Patients with MS report experiencing depressive symptoms (14). For instance, Sadovnick et al. (32) reported that at least 50% of patients with MS also reported symptoms of depression. Although there is extensive evidence that exercising reduces symptoms of major depression (e.g., [14,23,24,35]), Feinstein et al. (10), in their recent review of such exercise training effects on depression of patients with MS, concluded that results are mixed with some studies reporting a positive influence although other studies failing to do so. However, Feinstein et al. (10) noted that none of these studies had depression as the primary outcome measure and none had assessed symptoms of depression via validated questionnaires. In the light of these observations in the present study (1), symptoms of depression were one of the chief outcomes considered, and (2) depression was assessed via the Beck Depression Inventory (6), a highly standardized, validated, and internationally accepted self-rating tool.

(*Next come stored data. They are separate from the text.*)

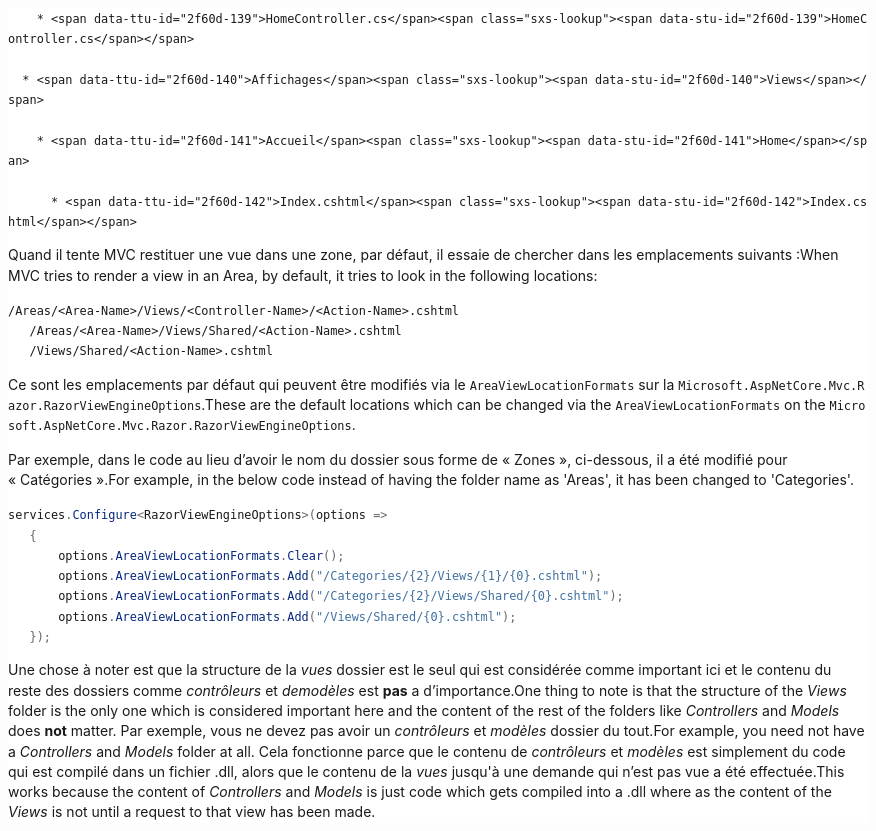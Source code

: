         * <span data-ttu-id="2f60d-139">HomeController.cs</span><span class="sxs-lookup"><span data-stu-id="2f60d-139">HomeController.cs</span></span>

      * <span data-ttu-id="2f60d-140">Affichages</span><span class="sxs-lookup"><span data-stu-id="2f60d-140">Views</span></span>

        * <span data-ttu-id="2f60d-141">Accueil</span><span class="sxs-lookup"><span data-stu-id="2f60d-141">Home</span></span>

          * <span data-ttu-id="2f60d-142">Index.cshtml</span><span class="sxs-lookup"><span data-stu-id="2f60d-142">Index.cshtml</span></span>

<span data-ttu-id="2f60d-143">Quand il tente MVC restituer une vue dans une zone, par défaut, il essaie de chercher dans les emplacements suivants :</span><span class="sxs-lookup"><span data-stu-id="2f60d-143">When MVC tries to render a view in an Area, by default, it tries to look in the following locations:</span></span>

```text
/Areas/<Area-Name>/Views/<Controller-Name>/<Action-Name>.cshtml
   /Areas/<Area-Name>/Views/Shared/<Action-Name>.cshtml
   /Views/Shared/<Action-Name>.cshtml
   ```

<span data-ttu-id="2f60d-144">Ce sont les emplacements par défaut qui peuvent être modifiés via le `AreaViewLocationFormats` sur la `Microsoft.AspNetCore.Mvc.Razor.RazorViewEngineOptions`.</span><span class="sxs-lookup"><span data-stu-id="2f60d-144">These are the default locations which can be changed via the `AreaViewLocationFormats` on the `Microsoft.AspNetCore.Mvc.Razor.RazorViewEngineOptions`.</span></span>

<span data-ttu-id="2f60d-145">Par exemple, dans le code au lieu d’avoir le nom du dossier sous forme de « Zones », ci-dessous, il a été modifié pour « Catégories ».</span><span class="sxs-lookup"><span data-stu-id="2f60d-145">For example, in the below code instead of having the folder name as 'Areas', it has been changed to 'Categories'.</span></span>

```csharp
services.Configure<RazorViewEngineOptions>(options =>
   {
       options.AreaViewLocationFormats.Clear();
       options.AreaViewLocationFormats.Add("/Categories/{2}/Views/{1}/{0}.cshtml");
       options.AreaViewLocationFormats.Add("/Categories/{2}/Views/Shared/{0}.cshtml");
       options.AreaViewLocationFormats.Add("/Views/Shared/{0}.cshtml");
   });
   ```

<span data-ttu-id="2f60d-146">Une chose à noter est que la structure de la *vues* dossier est le seul qui est considérée comme important ici et le contenu du reste des dossiers comme *contrôleurs* et *demodèles* est **pas** a d’importance.</span><span class="sxs-lookup"><span data-stu-id="2f60d-146">One thing to note is that the structure of the *Views* folder is the only one which is considered important here and the content of the rest of the folders like *Controllers* and *Models* does **not** matter.</span></span> <span data-ttu-id="2f60d-147">Par exemple, vous ne devez pas avoir un *contrôleurs* et *modèles* dossier du tout.</span><span class="sxs-lookup"><span data-stu-id="2f60d-147">For example, you need not have a *Controllers* and *Models* folder at all.</span></span> <span data-ttu-id="2f60d-148">Cela fonctionne parce que le contenu de *contrôleurs* et *modèles* est simplement du code qui est compilé dans un fichier .dll, alors que le contenu de la *vues* jusqu'à une demande qui n’est pas vue a été effectuée.</span><span class="sxs-lookup"><span data-stu-id="2f60d-148">This works because the content of *Controllers* and *Models* is just code which gets compiled into a .dll where as the content of the *Views* is not until a request to that view has been made.</span></span>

In contrast to Feinstein et al. (10), Ensari et al. (9), in their review, were able to identify small but positive effects of PA and EXTR on symptoms of depression in patients with MS; they reported effect sizes of 0.36. Given the limited amount of research on this specific topic, and given that about 50% of patients with MS report symptoms of depression, a further aim of the present study was therefore to investigate to what extent regular yoga exercising and aquatic exercising might reduce symptoms of depression among patients with MS.
About 87% of patients with MS report experiencing paresthesia (16,21), that is, abnormal sensations just about anywhere in the body. These include tingling, prickling, pins and needles, electrical-type buzzing, burning, skin crawling, itching, partial numbness (like feeling through tent cloth), and a variety of neuropathic pains. Despite the high prevalence rate of paresthesia (up to 87%, cf. [16,21]), to the best of our knowledge, no research has examined whether an EXTR program such as yoga or aquatic exercises results in any change in paresthesia in patients with MS. Accordingly, the third aim of the present study was to investigate to what extent yoga or aquatic exercise affects paresthesia in patients with MS compared with a nonexercise control condition.
In the present study, we examined two specific types of EXTR, namely, yoga and aquatic exercise.
Although Oken et al. (26) reported beneficial effects of yoga on symptoms of MS (see also Rogers and MacDonald ), Cramer et al. (8), in their systematic review and meta-analysis, were less enthusiastic; they argued that randomized control trials were scarce, and methods and study designs varied considerably between studies. Likewise, Frank and Larimore (11) observed that methodological issues (sample size, duration, frequency, and intensity of yoga sessions) made it difficult to conclude that yoga has a robust impact on the symptoms or psychological well-being of patients with MS. Furthermore, Sandroff et al. (34) found that, in patients with MS, treadmill walking but not cycling or yoga impacted positively on cognitive performance. To counter previous limitations in study design, one further aim of the present study was to compare a yoga program with a nonexercise condition but also to another EXTR intervention, namely, aquatic exercising.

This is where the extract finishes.